Women-s organisations immediately demanded amendments to the
legislation on customary intestate succession (inheritance where
there is no will) in Zimbabwe.
The Government
responded by enacting legislation to address this anomaly, being
the Administrators of Estates Amendment Act No. 6 of 1997. Thus,
in all estates of married persons dying after the 1st of November
1997, the surviving spouse or spouses became the primary beneficiary/ies
to the estate together with the children of the deceased.
Of particular
importance was the provision that upon the death of one spouse,
the remaining spouse would inherit the matrimonial home. This development
came as a relief to most women as prior to this, the heir being
a male child of the husband’s family would inherit property in his
personal capacity.
Invariably
most heirs abused the inheritance and it was not uncommon for widows
to be rendered destitute by the disposal of residences by these
male heirs. The law was thus recognising that when parties get married
they work together to establish a joint estate, which is primarily
for the benefit of themselves and their children.
Years later
it appears that the draftsmen overlooked some implications of this
legislation posed primarily by the advent of the HIV and Aids pandemic.
These complications
arise as follows: A married couple hypothetically Anne and Joe Moyo
are diagnosed as HIV positive. Years later Anne Moyo dies and Joe
Moyo remains and subsequently remarries one Susan. Incidentally
Joe Moyo dies leaving his wife, Susan Moyo and his children from
the first wife. When his first wife died Moyo was declared the sole
owner of the matrimonial home and now that he himself is deceased,
his second wife Susan Moyo inherits the property in her own capacity.

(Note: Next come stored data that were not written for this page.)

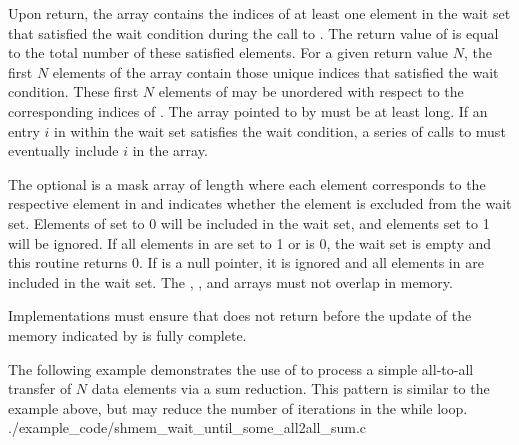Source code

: \begin{apidefinition}
{    Upon return, the  array contains the indices of at least one
    element in the wait set that satisfied the wait condition during the call
    to .  The return value of
     is equal to the total number of these
    satisfied elements.  For a given return value $N$, the first $N$
    elements of the  array contain those unique indices that
    satisfied the wait condition.
    These first $N$ elements of  may be unordered with respect to
    the corresponding indices of .
    The array pointed to by  must
    be at least  long.  If an entry $i$ in  within the
    wait set satisfies the wait condition, a series of calls to
     must eventually include $i$ in the
     array.

    The optional  is a mask array of length  where each
    element corresponds to the respective element in  and indicates
    whether the element is excluded from the wait set.  Elements of
     set to 0 will be included in the wait set, and elements set to
    1 will be ignored.  If all elements in  are set to 1 or
     is 0, the wait set is empty and this routine returns 0.
    If  is a null pointer, it is ignored
    and all elements in  are included in the wait set.  The
    , , and  arrays must not overlap in
    memory.

    Implementations must ensure that  does not
    return before the update of the memory indicated by  is fully
    complete.
}




\begin{apiexamples}
  \apicexample
      {The following \Cstd[11] example demonstrates the use of
       to process a simple all-to-all transfer
      of $N$ data elements via a sum reduction.  This pattern is similar to the
       example above, but may reduce the number of
      iterations in the while loop.}
      {./example_code/shmem_wait_until_some_all2all_sum.c}
      {}

\end{apiexamples}

\end{apidefinition}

This entitles her to deal with the property in any way she deems
fit and this may include disposing or alienating the property or
at times evicting the orphaned children.
The above stated
facts have become so common with orphaned children being rendered
homeless either because the step parent has evicted them or has
rendered them destitute by disposing of the house that was previously
owned by both their parents and has always been their home.
In a country
where most families hardly ever have any other assets to be shared
by the beneficiaries apart from the immovable property because of
the economic hardships, there will be no other savings left to devolve
on the beneficiaries.
Destitute/homeless
children are more vulnerable to abuse. These children would be disturbed
of their routine, would have to relocate i.e. find other relatives
to live with (if any are willing to take them in), they would have
to change schools.
Usually the
house is the only remaining asset to the estate and is the only
source of income to the beneficiaries. In most instances the desire
would be to let out the house or part thereof to generate income
to accrue funds for food, education and other ancillary needs. In
the absence of this the plight of orphaned children who are currently
estimated to be approximately 3 million, is exacerbated. School
drop outs, children living on the streets, child labour and prostitution
of young children can all be resultant of the fact.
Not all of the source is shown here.